───── Dataset entries

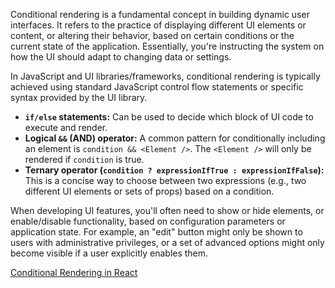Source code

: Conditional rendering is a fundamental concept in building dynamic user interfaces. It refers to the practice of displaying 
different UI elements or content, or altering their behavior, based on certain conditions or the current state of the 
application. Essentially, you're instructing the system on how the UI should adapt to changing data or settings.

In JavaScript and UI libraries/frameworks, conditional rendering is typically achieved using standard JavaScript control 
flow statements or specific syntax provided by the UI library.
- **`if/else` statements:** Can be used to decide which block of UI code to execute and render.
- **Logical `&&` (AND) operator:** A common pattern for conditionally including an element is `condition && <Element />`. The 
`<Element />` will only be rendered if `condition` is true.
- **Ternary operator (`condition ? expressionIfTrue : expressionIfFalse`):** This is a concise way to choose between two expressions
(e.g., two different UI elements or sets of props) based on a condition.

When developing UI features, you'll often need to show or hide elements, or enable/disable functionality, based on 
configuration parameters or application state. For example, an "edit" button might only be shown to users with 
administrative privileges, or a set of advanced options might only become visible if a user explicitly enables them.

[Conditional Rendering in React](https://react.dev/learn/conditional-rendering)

──────────
───── Dataset entries

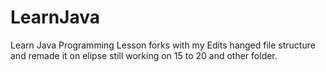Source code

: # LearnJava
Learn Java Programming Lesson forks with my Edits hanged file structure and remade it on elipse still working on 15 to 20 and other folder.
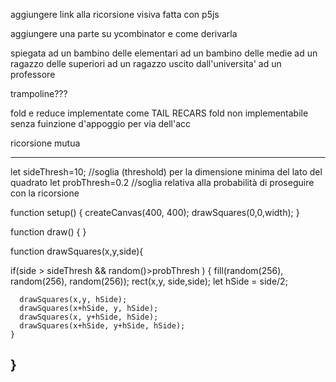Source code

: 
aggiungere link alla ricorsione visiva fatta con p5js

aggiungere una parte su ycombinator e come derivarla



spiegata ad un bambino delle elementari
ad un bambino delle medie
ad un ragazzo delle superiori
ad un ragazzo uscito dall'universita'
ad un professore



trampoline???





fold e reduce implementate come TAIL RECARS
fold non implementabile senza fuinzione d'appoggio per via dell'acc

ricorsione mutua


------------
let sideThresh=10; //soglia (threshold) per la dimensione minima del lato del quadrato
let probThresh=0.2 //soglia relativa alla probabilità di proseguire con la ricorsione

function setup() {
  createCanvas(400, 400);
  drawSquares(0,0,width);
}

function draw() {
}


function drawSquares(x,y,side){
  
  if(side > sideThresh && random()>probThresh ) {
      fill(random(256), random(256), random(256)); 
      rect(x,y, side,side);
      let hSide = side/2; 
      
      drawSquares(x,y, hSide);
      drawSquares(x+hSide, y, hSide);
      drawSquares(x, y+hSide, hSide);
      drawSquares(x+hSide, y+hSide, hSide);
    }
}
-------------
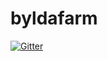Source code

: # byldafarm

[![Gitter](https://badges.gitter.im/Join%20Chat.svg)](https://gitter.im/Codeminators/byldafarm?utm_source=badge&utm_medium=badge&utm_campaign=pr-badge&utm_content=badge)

──────────

### What the exercise asks
Your answer is a single number: the count of lines in the records holding the string "soglia".

### Written solution
2